IEL Condemns Mass Shooting in Buffalo, NY and Calls for Racial Healing, Solidarity, and Collective Action to Combat Racially Motivated Domestic Terrorism

After yet another mass shooting targeting the Black community, a sole conviction is not enough.
May 18th, 2022

The Institute for Educational Leadership joins the many other organizations and communities sharing their grief and anger after the premeditated murder of ten Black community members and the injury of three others, by a white supremacist gunman, at Tops supermarket in a predominantly Black neighborhood in Buffalo, New York last week. This most recent act of terror and violence targeting a community of color is yet another one of many on a growing list of similar racially motivated hate crimes.  The time is over for empty resolutions and statements with no pathway to collective action to address the negative consequences of historic and systemic racism.

“Whether it is grocery shopping while Black, attending school, or visiting your place of worship, we ALL deserve life, liberty and the pursuit of happiness without fear. This sickening and senseless act of violence is made all the worse by the deafening silence from and lack of courage of those who call themselves leaders in this country.  We need leadership that stands tall against racism and oppression of any kind,” said IEL Board Chair Dr. Karen Mapp. 

These types of terroristic acts, and the online streaming and cheering of them, has a clear link to our country’s history of veneration of Black pain and vigilante “justice.” Whether it is Birth of a Nation in 1915, that represented a perfect distillation of white fear, or replacement theory, propagated through explicit, and coded anti-immigrant rhetoric – the end result is the same – enabling white supremacy. Ironically, the massive undergoing or truth and reconciliation of our country’s past, post-George Floyd, has been met with an equal resistance of attacking the telling of our history by the threat of erasure in states – a refusal to learn and heal from our nation’s atrocities. 

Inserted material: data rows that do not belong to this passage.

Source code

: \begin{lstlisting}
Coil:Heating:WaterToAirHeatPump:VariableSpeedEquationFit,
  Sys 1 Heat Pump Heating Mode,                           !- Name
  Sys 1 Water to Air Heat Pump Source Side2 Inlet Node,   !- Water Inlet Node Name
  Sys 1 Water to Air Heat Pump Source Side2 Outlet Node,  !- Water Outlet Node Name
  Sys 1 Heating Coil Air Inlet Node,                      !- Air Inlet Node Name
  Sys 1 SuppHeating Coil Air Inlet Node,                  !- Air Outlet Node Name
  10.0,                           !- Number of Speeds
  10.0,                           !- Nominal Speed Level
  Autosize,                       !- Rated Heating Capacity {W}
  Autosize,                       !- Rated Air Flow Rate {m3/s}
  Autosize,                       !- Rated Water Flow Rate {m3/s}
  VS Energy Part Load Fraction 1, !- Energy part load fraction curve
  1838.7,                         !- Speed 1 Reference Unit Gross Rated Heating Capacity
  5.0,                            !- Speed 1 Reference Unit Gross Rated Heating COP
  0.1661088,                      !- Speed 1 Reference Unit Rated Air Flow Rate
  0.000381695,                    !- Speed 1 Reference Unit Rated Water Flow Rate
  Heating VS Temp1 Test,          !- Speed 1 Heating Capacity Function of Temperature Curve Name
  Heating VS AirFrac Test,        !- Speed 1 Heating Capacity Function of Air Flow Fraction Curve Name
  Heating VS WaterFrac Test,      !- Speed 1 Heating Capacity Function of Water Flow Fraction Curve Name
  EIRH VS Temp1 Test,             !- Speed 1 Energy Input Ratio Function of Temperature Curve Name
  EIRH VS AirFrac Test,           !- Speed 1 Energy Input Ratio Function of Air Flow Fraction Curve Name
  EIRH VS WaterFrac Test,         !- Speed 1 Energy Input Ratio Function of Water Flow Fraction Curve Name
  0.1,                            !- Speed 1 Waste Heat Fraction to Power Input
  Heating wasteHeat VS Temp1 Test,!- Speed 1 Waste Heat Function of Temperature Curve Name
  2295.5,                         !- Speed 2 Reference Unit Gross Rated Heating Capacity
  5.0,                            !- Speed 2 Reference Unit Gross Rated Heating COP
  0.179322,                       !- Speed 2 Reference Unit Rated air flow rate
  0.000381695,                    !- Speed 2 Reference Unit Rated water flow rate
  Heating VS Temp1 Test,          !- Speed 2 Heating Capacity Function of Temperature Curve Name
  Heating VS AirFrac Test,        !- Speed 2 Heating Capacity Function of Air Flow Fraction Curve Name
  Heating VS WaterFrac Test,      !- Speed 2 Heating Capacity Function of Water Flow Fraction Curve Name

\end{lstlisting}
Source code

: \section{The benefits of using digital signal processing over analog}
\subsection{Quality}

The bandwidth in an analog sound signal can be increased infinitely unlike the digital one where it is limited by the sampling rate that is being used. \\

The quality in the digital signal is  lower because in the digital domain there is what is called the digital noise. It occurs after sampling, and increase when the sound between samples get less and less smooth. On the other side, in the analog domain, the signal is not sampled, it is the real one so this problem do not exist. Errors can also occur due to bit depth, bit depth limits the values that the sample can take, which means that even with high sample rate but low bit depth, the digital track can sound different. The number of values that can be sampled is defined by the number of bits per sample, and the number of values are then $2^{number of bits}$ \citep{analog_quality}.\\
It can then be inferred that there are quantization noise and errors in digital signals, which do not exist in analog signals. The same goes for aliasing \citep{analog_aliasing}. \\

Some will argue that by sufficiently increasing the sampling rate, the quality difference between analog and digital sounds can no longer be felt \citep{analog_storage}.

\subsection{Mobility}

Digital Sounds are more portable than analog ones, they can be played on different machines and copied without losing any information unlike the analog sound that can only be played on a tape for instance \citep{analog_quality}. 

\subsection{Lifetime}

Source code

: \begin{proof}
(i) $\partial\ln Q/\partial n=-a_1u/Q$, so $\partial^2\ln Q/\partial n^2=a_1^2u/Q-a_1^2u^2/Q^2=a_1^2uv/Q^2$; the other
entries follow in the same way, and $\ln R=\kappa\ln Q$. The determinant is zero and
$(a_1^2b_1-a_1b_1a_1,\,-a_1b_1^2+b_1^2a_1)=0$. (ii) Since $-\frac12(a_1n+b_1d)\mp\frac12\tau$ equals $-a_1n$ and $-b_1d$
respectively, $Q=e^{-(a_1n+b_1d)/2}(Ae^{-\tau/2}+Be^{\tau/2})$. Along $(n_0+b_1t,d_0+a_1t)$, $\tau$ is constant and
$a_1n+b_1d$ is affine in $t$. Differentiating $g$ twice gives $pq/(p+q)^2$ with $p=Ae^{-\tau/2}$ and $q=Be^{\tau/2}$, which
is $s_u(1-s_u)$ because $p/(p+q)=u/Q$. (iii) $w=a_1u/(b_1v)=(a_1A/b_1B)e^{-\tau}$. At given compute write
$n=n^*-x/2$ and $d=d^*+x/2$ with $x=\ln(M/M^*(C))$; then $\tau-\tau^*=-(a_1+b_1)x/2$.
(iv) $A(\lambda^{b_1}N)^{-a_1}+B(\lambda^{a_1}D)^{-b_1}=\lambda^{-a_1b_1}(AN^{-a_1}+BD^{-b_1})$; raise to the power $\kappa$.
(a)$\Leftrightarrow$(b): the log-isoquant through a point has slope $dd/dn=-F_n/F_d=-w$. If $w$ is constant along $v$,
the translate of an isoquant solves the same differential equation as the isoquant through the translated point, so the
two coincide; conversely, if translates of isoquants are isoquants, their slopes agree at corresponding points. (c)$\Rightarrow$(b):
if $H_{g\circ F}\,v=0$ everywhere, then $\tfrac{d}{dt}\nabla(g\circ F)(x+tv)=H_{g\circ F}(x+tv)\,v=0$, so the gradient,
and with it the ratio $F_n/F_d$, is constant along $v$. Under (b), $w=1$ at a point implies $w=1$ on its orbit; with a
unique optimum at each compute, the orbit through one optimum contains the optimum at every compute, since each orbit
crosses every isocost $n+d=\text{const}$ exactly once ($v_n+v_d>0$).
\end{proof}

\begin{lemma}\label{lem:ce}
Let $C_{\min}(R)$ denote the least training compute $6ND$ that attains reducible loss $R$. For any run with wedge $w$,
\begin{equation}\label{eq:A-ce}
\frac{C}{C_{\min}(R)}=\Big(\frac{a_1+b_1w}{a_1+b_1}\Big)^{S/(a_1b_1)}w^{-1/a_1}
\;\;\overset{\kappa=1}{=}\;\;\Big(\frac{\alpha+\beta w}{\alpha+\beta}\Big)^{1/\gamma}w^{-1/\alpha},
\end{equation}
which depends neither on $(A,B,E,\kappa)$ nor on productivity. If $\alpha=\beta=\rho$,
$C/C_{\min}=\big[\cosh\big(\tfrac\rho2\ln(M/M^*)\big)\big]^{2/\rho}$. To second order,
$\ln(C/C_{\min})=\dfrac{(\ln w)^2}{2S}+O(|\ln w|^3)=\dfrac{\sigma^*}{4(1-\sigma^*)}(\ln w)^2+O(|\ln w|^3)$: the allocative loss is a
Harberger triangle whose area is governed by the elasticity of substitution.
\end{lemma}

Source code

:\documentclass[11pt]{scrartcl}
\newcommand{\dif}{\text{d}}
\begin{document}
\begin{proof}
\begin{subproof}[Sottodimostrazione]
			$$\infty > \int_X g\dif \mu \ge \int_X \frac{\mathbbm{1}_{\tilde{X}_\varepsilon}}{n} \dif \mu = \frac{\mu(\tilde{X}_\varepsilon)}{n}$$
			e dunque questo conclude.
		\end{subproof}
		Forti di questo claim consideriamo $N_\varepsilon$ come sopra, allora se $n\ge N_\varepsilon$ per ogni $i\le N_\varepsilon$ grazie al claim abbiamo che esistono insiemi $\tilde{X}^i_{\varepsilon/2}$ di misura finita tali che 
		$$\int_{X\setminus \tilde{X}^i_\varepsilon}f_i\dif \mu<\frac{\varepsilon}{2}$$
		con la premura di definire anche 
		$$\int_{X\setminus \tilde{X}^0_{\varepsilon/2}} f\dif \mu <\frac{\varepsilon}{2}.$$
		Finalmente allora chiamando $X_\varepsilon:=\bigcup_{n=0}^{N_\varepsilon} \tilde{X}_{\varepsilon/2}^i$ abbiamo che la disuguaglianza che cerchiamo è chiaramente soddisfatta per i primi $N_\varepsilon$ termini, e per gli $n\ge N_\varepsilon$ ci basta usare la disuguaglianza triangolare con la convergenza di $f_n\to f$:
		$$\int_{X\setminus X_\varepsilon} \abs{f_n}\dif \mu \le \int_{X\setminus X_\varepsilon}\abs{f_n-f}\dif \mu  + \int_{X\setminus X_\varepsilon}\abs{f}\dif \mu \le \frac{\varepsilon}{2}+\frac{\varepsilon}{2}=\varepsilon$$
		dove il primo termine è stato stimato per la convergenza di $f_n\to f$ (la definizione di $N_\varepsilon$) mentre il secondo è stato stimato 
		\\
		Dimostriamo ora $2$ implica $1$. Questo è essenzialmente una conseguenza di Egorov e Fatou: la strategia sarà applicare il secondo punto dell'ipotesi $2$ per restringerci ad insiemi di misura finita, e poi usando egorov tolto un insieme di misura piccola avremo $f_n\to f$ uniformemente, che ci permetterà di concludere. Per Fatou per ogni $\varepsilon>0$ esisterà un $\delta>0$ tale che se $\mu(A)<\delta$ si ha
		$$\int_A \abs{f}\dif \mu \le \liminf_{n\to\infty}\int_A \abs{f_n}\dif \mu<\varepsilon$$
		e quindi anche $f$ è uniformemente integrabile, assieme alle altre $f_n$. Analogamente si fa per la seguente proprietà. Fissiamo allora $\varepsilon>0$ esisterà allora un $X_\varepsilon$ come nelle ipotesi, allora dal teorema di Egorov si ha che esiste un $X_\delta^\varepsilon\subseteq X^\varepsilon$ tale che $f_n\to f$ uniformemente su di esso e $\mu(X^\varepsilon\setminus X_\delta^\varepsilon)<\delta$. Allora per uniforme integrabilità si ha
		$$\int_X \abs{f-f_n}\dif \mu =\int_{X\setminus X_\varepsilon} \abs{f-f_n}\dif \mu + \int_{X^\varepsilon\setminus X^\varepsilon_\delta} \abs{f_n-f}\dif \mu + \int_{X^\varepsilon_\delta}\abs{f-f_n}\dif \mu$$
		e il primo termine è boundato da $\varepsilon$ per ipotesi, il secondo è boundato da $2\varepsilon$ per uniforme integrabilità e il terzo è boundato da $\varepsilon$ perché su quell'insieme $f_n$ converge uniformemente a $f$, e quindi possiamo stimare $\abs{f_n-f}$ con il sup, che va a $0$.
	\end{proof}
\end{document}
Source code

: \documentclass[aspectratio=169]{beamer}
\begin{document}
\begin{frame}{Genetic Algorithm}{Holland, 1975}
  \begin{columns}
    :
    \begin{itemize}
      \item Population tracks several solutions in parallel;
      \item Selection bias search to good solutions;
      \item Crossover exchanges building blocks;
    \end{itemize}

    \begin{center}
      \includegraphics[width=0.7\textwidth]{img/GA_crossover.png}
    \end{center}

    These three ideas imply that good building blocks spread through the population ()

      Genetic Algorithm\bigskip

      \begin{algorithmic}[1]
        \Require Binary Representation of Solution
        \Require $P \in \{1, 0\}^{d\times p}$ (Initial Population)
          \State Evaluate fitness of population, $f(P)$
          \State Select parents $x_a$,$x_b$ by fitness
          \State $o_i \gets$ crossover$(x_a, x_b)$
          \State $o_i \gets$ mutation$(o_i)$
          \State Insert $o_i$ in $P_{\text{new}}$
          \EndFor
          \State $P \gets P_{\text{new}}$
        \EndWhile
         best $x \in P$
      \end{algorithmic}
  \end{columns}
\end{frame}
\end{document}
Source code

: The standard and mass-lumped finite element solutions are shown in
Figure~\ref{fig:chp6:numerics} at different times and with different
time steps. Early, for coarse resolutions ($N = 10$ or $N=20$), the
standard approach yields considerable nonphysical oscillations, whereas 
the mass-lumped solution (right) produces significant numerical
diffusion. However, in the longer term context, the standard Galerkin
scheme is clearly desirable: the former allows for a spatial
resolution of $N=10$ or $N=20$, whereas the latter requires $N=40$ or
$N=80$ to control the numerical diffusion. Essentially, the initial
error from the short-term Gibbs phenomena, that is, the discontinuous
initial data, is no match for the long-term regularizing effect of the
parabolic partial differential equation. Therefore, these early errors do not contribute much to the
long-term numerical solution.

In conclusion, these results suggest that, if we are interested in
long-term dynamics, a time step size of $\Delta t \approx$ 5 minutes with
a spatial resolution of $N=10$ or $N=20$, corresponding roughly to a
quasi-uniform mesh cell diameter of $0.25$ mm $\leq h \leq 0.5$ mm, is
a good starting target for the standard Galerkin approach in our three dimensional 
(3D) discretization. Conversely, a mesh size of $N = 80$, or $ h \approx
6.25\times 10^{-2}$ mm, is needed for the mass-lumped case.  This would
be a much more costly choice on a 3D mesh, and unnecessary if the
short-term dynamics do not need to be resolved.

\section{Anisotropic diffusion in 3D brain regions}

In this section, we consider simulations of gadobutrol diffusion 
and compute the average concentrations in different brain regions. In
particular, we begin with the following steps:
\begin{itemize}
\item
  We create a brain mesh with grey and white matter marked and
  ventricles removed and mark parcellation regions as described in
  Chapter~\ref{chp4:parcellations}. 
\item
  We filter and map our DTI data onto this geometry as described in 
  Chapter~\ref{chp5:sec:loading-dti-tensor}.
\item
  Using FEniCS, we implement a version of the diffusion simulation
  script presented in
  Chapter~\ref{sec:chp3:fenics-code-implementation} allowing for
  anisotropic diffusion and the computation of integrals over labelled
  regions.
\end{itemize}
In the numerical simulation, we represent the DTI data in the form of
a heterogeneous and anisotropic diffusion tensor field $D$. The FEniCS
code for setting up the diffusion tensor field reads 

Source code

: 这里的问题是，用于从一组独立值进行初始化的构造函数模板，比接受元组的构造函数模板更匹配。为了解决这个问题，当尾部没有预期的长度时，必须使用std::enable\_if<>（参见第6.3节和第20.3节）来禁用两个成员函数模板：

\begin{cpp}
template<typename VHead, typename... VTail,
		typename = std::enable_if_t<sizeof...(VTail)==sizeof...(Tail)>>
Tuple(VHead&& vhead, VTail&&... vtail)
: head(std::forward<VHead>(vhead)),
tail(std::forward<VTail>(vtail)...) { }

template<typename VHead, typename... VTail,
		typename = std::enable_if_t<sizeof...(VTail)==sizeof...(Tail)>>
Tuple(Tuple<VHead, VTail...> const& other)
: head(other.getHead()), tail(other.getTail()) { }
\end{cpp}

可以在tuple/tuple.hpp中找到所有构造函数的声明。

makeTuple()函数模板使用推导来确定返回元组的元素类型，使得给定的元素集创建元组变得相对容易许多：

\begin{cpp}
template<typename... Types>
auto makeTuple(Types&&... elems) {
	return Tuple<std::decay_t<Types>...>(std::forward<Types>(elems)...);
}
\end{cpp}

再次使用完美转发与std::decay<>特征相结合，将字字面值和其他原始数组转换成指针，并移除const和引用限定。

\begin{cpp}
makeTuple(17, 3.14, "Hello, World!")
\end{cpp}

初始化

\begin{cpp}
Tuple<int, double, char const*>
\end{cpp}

We must forever lift up the names of those who are victims and venerate them in this fight for justice:  

  • Roberta A. Drury 
  • Margus D. Morrison 
  • Andre Mackneil
  • Aaron Salter 
  • Geraldine Talley 
  • Celestine Chaney 
  • Heyward Patterson 
  • Katherine Massey 
  • Pearl Young 
  • Ruth Whitfield 
  • And the injured: Zaire Goodman, Jennifer Warrington, and Christopher Braden 

“Black people in our communities are continuously targeted for simply existing. Those who serve as agents, normalizing hate, propagating our deepest prejudices for political points, and for engagement ratings are just as culpable. Disturbingly, we continue to see attacks on brave truth-telling about our history and the present at state houses across the country,” said IEL President Eddie Koen.

As we’ve seen before, the shooter in this situation traveled a significant distance to carry out his heinous crimes, going well out of his way to kill Black people. “Our communities are strong,” added Koen. “In homes, schools, and neighborhoods across the country, people will come together to support and care for one another in the aftermath of this horrific crime, and bolster our collective advocacy work to act against crimes perpetrated against all targeted communities.”

Protecting our community relies on all of us. With almost 200 mass shootings in 2022, responsibility for these actions, both civilly and criminally, must go upstream to those who embolden these actors – whether it’s those who indoctrinate or those who knowingly put weapons in the hands of those who will cause harm.  

IEL stands in solidarity with local communities nationwide impacted by racially motivated domestic terrorism and will take action by continuing our work to tear down systems of oppression, advance equity in our schools, and carry out our mission to partner with communities to create and support conditions for children to learn and thrive. Only through culturally responsive teaching and curriculum, mental health supports, dismantling white supremacy and deconstructing our historic mistakes and wrongdoings that continue to perpetuate systemic racism, will our communities begin to break cycles, and prepare future generations to speak truth to power rather than spreading hate.